I am 25 and married a year. I got engaged to my husband before we got pregnant, but then rushed the wedding because of our little girl coming. She is now four months old and my husband is a completely selfish human being. He takes care of our baby now (it took a few weeks after she was born but he came around) but money-wise, he’s so selfish and so quick to spend all kinds of money on himself. He has a never-ending list of hobbies to keep himself busy.
We both work and I make more money but not by much. When I’m at work, he takes care of our daughter, but when I’m home, it’s all on me. I never get a break, which I’m fine with – because I’m a mother – but watching him get all the breaks in the world when I’m home makes me… jealous. It makes me angry that he gets to have hobbies and I don’t. I’m slowly not taking care of myself because I don’t have the time.
Plus, I used to be number one in our relationship. I was everything and more to him before we got married and had our daughter. It feels like ever since the wedding he doesn’t feel he needs to try and make me happy. We’re married now, so I’m not going anywhere right? So why keep trying? That’s how I feel he feels. I’m so sick to my stomach of his selfishness. I throw the threat of divorce at him… and want to cry but I can’t because I’m so angry.
We’ve started going to church thinking that would help us. We talked to a marriage counselor once, and thought that helped, but it slowly went back to the problems. I’m only in this for my daughter and I’m so completely miserable myself, and with him. But instead of praying to be able to get out, I pray that we will get better. Because I don’t want to be divorced. I want to have more children. I want to grow old with this man. But he makes me so angry I don’t know how to be happy anymore. Any advice? Heather
You sound completely overwhelmed – and not surprisingly. Research shows that four out of five relationships suffer in that first year after having a baby, and one in five couples split by the time their youngest child is five. However, according to Relationships Australia, a third who do divorce regret doing so and even feel later that it could’ve been avoided. The take-home message here is to hang in there – and try everything.

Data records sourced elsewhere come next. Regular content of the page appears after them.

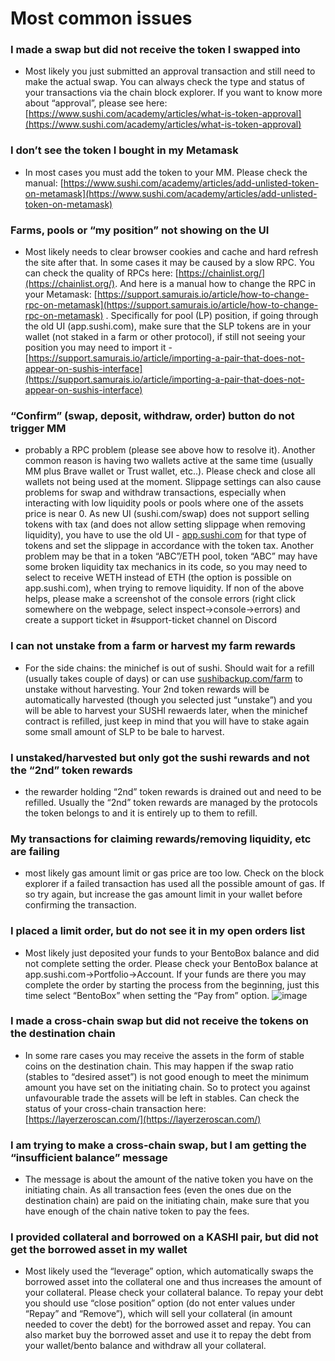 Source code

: # Most common issues

### **I made a swap but did not receive the token I swapped into** 
- Most likely you just submitted an approval transaction and still need to make the actual swap. You can always check the type and status of your transactions via the chain block explorer. If you want to know more about “approval”, please see here: [https://www.sushi.com/academy/articles/what-is-token-approval](https://www.sushi.com/academy/articles/what-is-token-approval)

### **I don’t see the token I bought in my Metamask** 
- In most cases you must add the token to your MM. Please check the manual:  [https://www.sushi.com/academy/articles/add-unlisted-token-on-metamask](https://www.sushi.com/academy/articles/add-unlisted-token-on-metamask)

### **Farms, pools or “my position” not showing on the UI** 
- Most likely needs to clear browser cookies and cache and hard refresh the site after that. In some cases it may be caused by a slow RPC. You can check the quality of RPCs here: [https://chainlist.org/](https://chainlist.org/). And here is a manual how to change the RPC in your Metamask: [https://support.samurais.io/article/how-to-change-rpc-on-metamask](https://support.samurais.io/article/how-to-change-rpc-on-metamask) . Specifically for pool (LP) position, if going through the old UI (app.sushi.com), make sure that the SLP tokens are in your wallet (not staked in a farm or other protocol), if still not seeing your position you may need to import it - [https://support.samurais.io/article/importing-a-pair-that-does-not-appear-on-sushis-interface](https://support.samurais.io/article/importing-a-pair-that-does-not-appear-on-sushis-interface)

### **“Confirm” (swap, deposit, withdraw, order) button do not trigger MM** 
- probably a RPC problem (please see above how to resolve it). Another common reason is having two wallets active at the same time (usually MM plus Brave wallet or Trust wallet, etc..). Please check and close all wallets not being used at the moment. Slippage settings can also cause problems for swap and withdraw transactions, especially when interacting with low liquidity pools or pools where one of the assets price is near 0. As new UI (sushi.com/swap) does not support selling tokens with tax (and does not allow setting slippage when removing liquidity), you have to use the old UI - [app.sushi.com](http://app.sushi.com) for that type of tokens and set the slippage in accordance with the token tax. Another problem may be that in a token “ABC”/ETH pool, token “ABC” may have some broken liquidity tax mechanics in its code, so you may need to select to receive WETH instead of ETH (the option is possible on app.sushi.com), when trying to remove liquidity. If non of the above helps, please make a screenshot of the console errors (right click somewhere on the webpage, select inspect→console→errors) and create a support ticket in #support-ticket channel on Discord

### **I can not unstake from a farm or harvest my farm rewards** 
- For the side chains: the minichef is out of sushi. Should wait for a refill (usually takes couple of days) or can use [sushibackup.com/farm](http://sushibackup.com/farm) to unstake without harvesting. Your 2nd token rewards will be automatically harvested (though you selected just “unstake”) and you will be able to harvest your SUSHI rewaerds later, when the minichef contract is refilled, just keep in mind that you will have to stake again some small amount of SLP to be bale to harvest.

### **I unstaked/harvested but only got the sushi rewards and not the “2nd” token rewards** 
- the rewarder holding “2nd” token rewards is drained out and need to be refilled. Usually the “2nd” token rewards are managed by the protocols the token belongs to and it is entirely up to them to refill.

### **********My transactions for claiming rewards/removing liquidity, etc are failing********** 
- most likely gas amount limit or gas price are too low. Check on the block explorer if a failed transaction has used all the possible amount of gas. If so try again, but increase the gas amount limit in your wallet before confirming the transaction.

### **I placed a limit order, but do not see it in my open orders list** 
- Most likely just deposited your funds to your BentoBox balance and did not complete setting the order. Please check your BentoBox balance at app.sushi.com→Portfolio→Account. If your funds are there you may complete the order by starting the process from the beginning, just this time select “BentoBox” when setting the “Pay from” option.
![image](https://user-images.githubusercontent.com/12489182/228018880-a3c355e6-8b2d-4ad2-86cb-f75535a33944.png)

### **I made a cross-chain swap but did not receive the tokens on the destination chain** 
- In some rare cases you may receive the assets in the form of stable coins on the destination chain. This may happen if the swap ratio (stables to “desired asset”) is not good enough to meet the minimum amount you have set on the initiating chain. So to protect you against unfavourable trade the assets will be left in stables. Can check the status of your cross-chain transaction here: [https://layerzeroscan.com/](https://layerzeroscan.com/)

### **I am trying to make a cross-chain swap, but I am getting the “insufficient balance” message** 
- The message is about the amount of the native token you have on the initiating chain. As all transaction fees (even the ones due on the destination chain) are paid on the initiating chain, make sure that you have enough of the chain native token to pay the fees.

### **I provided collateral and borrowed on a KASHI pair, but did not get the borrowed asset in my wallet** 
- Most likely used the “leverage” option, which automatically swaps the borrowed asset into the collateral one and thus increases the amount of your collateral. Please check your collateral balance. To repay your debt you should use “close position” option (do not enter values under “Repay” and “Remove”), which will sell your collateral (in amount needed to cover the debt) for the borrowed asset and repay. You can also market buy the borrowed asset and use it to repay the debt from your wallet/bento balance and withdraw all your collateral.
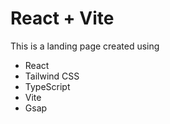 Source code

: # React + Vite

This is a landing page created using
- React
- Tailwind CSS
- TypeScript
- Vite
- Gsap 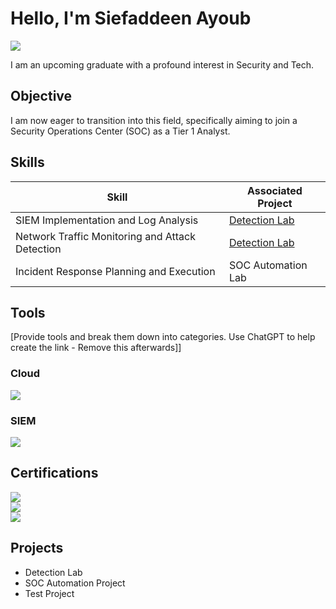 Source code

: # Hello, I'm Siefaddeen Ayoub
<a href="https://linkedin.com/in/siefaddeen-ayoub-8888b72a1/"><img src="https://img.shields.io/badge/-LinkedIn-0072b1?&style=for-the-badge&logo=linkedin&logoColor=white" /></a>


I am an upcoming graduate with a profound interest in Security and Tech.

## Objective

I am now eager to transition into this field, specifically aiming to join a Security Operations Center (SOC) as a Tier 1 Analyst.

## Skills

| Skill                                         | Associated Project         |
|-----------------------------------------------|----------------------------|
| SIEM Implementation and Log Analysis          | <a href="https://google.com">Detection Lab</a>|
| Network Traffic Monitoring and Attack Detection | <a href="https://google.com">Detection Lab</a>|
| Incident Response Planning and Execution      | SOC Automation Lab|

## Tools
[Provide tools and break them down into categories. Use ChatGPT to help create the link - Remove this afterwards]]

### Cloud
<div>
    <a href="https://aws.amazon.com/">
        <img src="https://img.shields.io/badge/-Amazon_AWS-232F3E?style=for-the-badge&logo=Amazon-AWS&logoColor=white" />
    </a>
</div>


### SIEM
<div>
    <a href="https://azure.microsoft.com/">
        <img src="https://img.shields.io/badge/-Microsoft_Azure-0089D6?style=for-the-badge&logo=Microsoft-Azure&logoColor=white" />
    </a>
</div>

## Certifications
<div>
    <a href="https://cloud.google.com/training/certification/security-engineer">
        <img src="https://img.shields.io/badge/-Google_Cybersecurity_Certificate-4285F4?style=for-the-badge&logo=google&logoColor=white" />
    </a>
</div>
<div>
    <a href="https://aws.amazon.com/certification/">
        <img src="https://img.shields.io/badge/-Amazon_Certified_Cloud_Practitioner-232F3E?style=for-the-badge&logo=Amazon-AWS&logoColor=white" />
    </a>
</div>
<div>
    <a href="https://www.comptia.org/certifications/security">
        <img src="https://img.shields.io/badge/-CompTIA_Security%2B-FF0000?style=for-the-badge&logo=CompTIA&logoColor=white" />
    </a>
</div>


## Projects
- Detection Lab
- SOC Automation Project
- Test Project
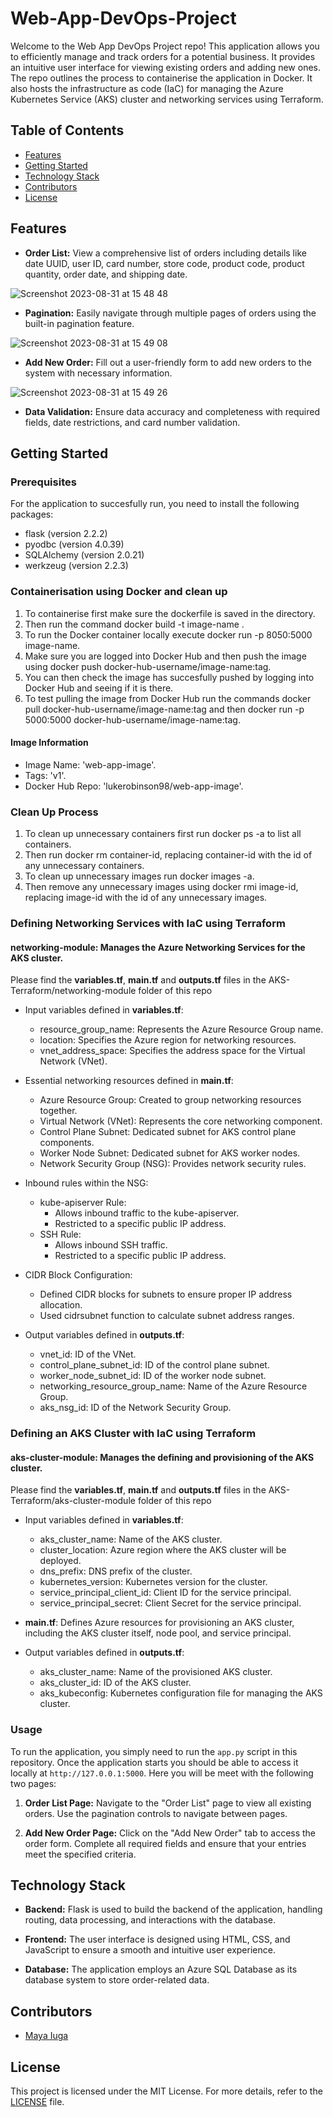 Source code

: # Web-App-DevOps-Project

Welcome to the Web App DevOps Project repo! This application allows you to efficiently manage and track orders for a potential business. It provides an intuitive user interface for viewing existing orders and adding new ones. The repo outlines the process to containerise the application in Docker. It also hosts the infrastructure as code (IaC) for managing the Azure Kubernetes Service (AKS) cluster and networking services using Terraform.

## Table of Contents

- [Features](#features)
- [Getting Started](#getting-started)
- [Technology Stack](#technology-stack)
- [Contributors](#contributors)
- [License](#license)

## Features

- **Order List:** View a comprehensive list of orders including details like date UUID, user ID, card number, store code, product code, product quantity, order date, and shipping date.
  
![Screenshot 2023-08-31 at 15 48 48](https://github.com/maya-a-iuga/Web-App-DevOps-Project/assets/104773240/3a3bae88-9224-4755-bf62-567beb7bf692)

- **Pagination:** Easily navigate through multiple pages of orders using the built-in pagination feature.
  
![Screenshot 2023-08-31 at 15 49 08](https://github.com/maya-a-iuga/Web-App-DevOps-Project/assets/104773240/d92a045d-b568-4695-b2b9-986874b4ed5a)

- **Add New Order:** Fill out a user-friendly form to add new orders to the system with necessary information.
  
![Screenshot 2023-08-31 at 15 49 26](https://github.com/maya-a-iuga/Web-App-DevOps-Project/assets/104773240/83236d79-6212-4fc3-afa3-3cee88354b1a)

- **Data Validation:** Ensure data accuracy and completeness with required fields, date restrictions, and card number validation.

## Getting Started

### Prerequisites

For the application to succesfully run, you need to install the following packages:

- flask (version 2.2.2)
- pyodbc (version 4.0.39)
- SQLAlchemy (version 2.0.21)
- werkzeug (version 2.2.3)

### Containerisation using Docker and clean up

1. To containerise first make sure the dockerfile is saved in the directory.
2. Then run the command docker build -t image-name .
3. To run the Docker container locally execute docker run -p 8050:5000 image-name.
4. Make sure you are logged into Docker Hub and then push the image using docker push docker-hub-username/image-name:tag.
5. You can then check the image has succesfully pushed by logging into Docker Hub and seeing if it is there.
6. To test pulling the image from Docker Hub run the commands docker pull docker-hub-username/image-name:tag and then docker run -p 5000:5000 docker-hub-username/image-name:tag.

#### Image Information
- Image Name: 'web-app-image'.
- Tags: 'v1'.
- Docker Hub Repo: 'lukerobinson98/web-app-image'.

### Clean Up Process

1. To clean up unnecessary containers first run docker ps -a to list all containers.
2. Then run docker rm container-id, replacing container-id with the id of any unnecessary containers.
3. To clean up unnecessary images run docker images -a.
4. Then remove any unnecessary images using docker rmi image-id, replacing image-id with the id of any unnecessary images.

### Defining Networking Services with IaC using Terraform

#### **networking-module:** Manages the Azure Networking Services for the AKS cluster.

Please find the **variables.tf**, **main.tf** and **outputs.tf** files in the AKS-Terraform/networking-module folder of this repo

- Input variables defined in **variables.tf**:
    - resource_group_name: Represents the Azure Resource Group name.
    - location: Specifies the Azure region for networking resources.
    - vnet_address_space: Specifies the address space for the Virtual Network (VNet).
      
- Essential networking resources defined in **main.tf**:
    - Azure Resource Group: Created to group networking resources together.
    - Virtual Network (VNet): Represents the core networking component.
    - Control Plane Subnet: Dedicated subnet for AKS control plane components.
    - Worker Node Subnet: Dedicated subnet for AKS worker nodes.
    - Network Security Group (NSG): Provides network security rules.
      
- Inbound rules within the NSG:
    - kube-apiserver Rule:
        - Allows inbound traffic to the kube-apiserver.
        - Restricted to a specific public IP address.
    - SSH Rule:
        - Allows inbound SSH traffic.
        - Restricted to a specific public IP address.

- CIDR Block Configuration:
    - Defined CIDR blocks for subnets to ensure proper IP address allocation.
    - Used cidrsubnet function to calculate subnet address ranges.

- Output variables defined in **outputs.tf**:
    - vnet_id: ID of the VNet.
    - control_plane_subnet_id: ID of the control plane subnet.
    - worker_node_subnet_id: ID of the worker node subnet.
    - networking_resource_group_name: Name of the Azure Resource Group.
    - aks_nsg_id: ID of the Network Security Group.

### Defining an AKS Cluster with IaC using Terraform

#### **aks-cluster-module:** Manages the defining and provisioning of the AKS cluster.

Please find the **variables.tf**, **main.tf** and **outputs.tf** files in the AKS-Terraform/aks-cluster-module folder of this repo

- Input variables defined in **variables.tf**:
    - aks_cluster_name: Name of the AKS cluster.
    - cluster_location: Azure region where the AKS cluster will be deployed.
    - dns_prefix: DNS prefix of the cluster.
    - kubernetes_version: Kubernetes version for the cluster.
    - service_principal_client_id: Client ID for the service principal.
    - service_principal_secret: Client Secret for the service principal.

- **main.tf**: Defines Azure resources for provisioning an AKS cluster, including the AKS cluster itself, node pool, and service principal.
  
- Output variables defined in **outputs.tf**:
    - aks_cluster_name: Name of the provisioned AKS cluster.
    - aks_cluster_id: ID of the AKS cluster.
    - aks_kubeconfig: Kubernetes configuration file for managing the AKS cluster.
      
### Usage

To run the application, you simply need to run the `app.py` script in this repository. Once the application starts you should be able to access it locally at `http://127.0.0.1:5000`. Here you will be meet with the following two pages:

1. **Order List Page:** Navigate to the "Order List" page to view all existing orders. Use the pagination controls to navigate between pages.

2. **Add New Order Page:** Click on the "Add New Order" tab to access the order form. Complete all required fields and ensure that your entries meet the specified criteria.



## Technology Stack

- **Backend:** Flask is used to build the backend of the application, handling routing, data processing, and interactions with the database.

- **Frontend:** The user interface is designed using HTML, CSS, and JavaScript to ensure a smooth and intuitive user experience.

- **Database:** The application employs an Azure SQL Database as its database system to store order-related data.

## Contributors 

- [Maya Iuga]([https://github.com/yourusername](https://github.com/maya-a-iuga))

## License

This project is licensed under the MIT License. For more details, refer to the [LICENSE](LICENSE) file.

I do think, though, the time has passed for dealing with all these issues yourselves. You guys need to call in the big guns. That means asking family and friends to babysit. It means hiring babysitters, if you have the means, so you can have those breaks you deserve and frankly, need, to recharge. It means more marriage counselling for both of you. A good therapist will be able to guide you both to workable solutions in a way you might not be able to reach on your own right now, with emotions so high. Go every week until you feel the positive changes in your marriage are becoming habits. You and your husband could also visit a financial planner who can look at the money coming in, the goals you have (including maintaining expensive hobbies) and help you work out a budget.
Set up these appointments today and reach out to people who can help you. In a quieter moment, try to share honestly how you’re feeling with your husband, too. Keep anger out of it (if you can!) but make it clear how serious you are. Make it clear that things need to change right now with him, with you and with your marriage. I really hope you guys can get through this and to a happier place.